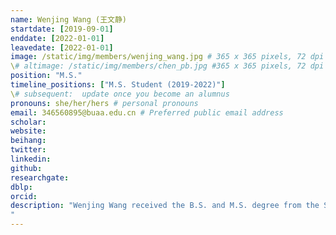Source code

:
 ```yaml
---
name: Wenjing Wang (王文静)
startdate: [2019-09-01]
enddate: [2022-01-01]
leavedate: [2022-01-01]
image: /static/img/members/wenjing_wang.jpg # 365 x 365 pixels, 72 dpi
\# altimage: /static/img/members/chen_pb.jpg #365 x 365 pixels, 72 dpi
position: "M.S."
timeline_positions: ["M.S. Student (2019-2022)"]
\# subsequent:  update once you become an alumnus
pronouns: she/her/hers # personal pronouns
email: 346560895@buaa.edu.cn # Preferred public email address
scholar: 
website: 
beihang:
twitter:
linkedin:
github: 
researchgate:
dblp: 
orcid: 
description: "Wenjing Wang received the B.S. and M.S. degree from the School of Astronautics, Beihang University, Beijing, China, in 2019 and 2022. Her research interests include deep learning and pattern recognition.
"
---
```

■ What you should do:
Output the entries verbatim but drop the images.

■ Response area:
Source code

:
 ```yaml
---
name: Wenjing Wang (王文静)
startdate: [2019-09-01]
enddate: [2022-01-01]
leavedate: [2022-01-01]
image: /static/img/members/wenjing_wang.jpg # 365 x 365 pixels, 72 dpi
\# altimage: /static/img/members/chen_pb.jpg #365 x 365 pixels, 72 dpi
position: "M.S."
timeline_positions: ["M.S. Student (2019-2022)"]
\# subsequent:  update once you become an alumnus
pronouns: she/her/hers # personal pronouns
email: 346560895@buaa.edu.cn # Preferred public email address
scholar: 
website: 
beihang:
twitter:
linkedin:
github: 
researchgate:
dblp: 
orcid: 
description: "Wenjing Wang received the B.S. and M.S. degree from the School of Astronautics, Beihang University, Beijing, China, in 2019 and 2022. Her research interests include deep learning and pattern recognition.
"
---
```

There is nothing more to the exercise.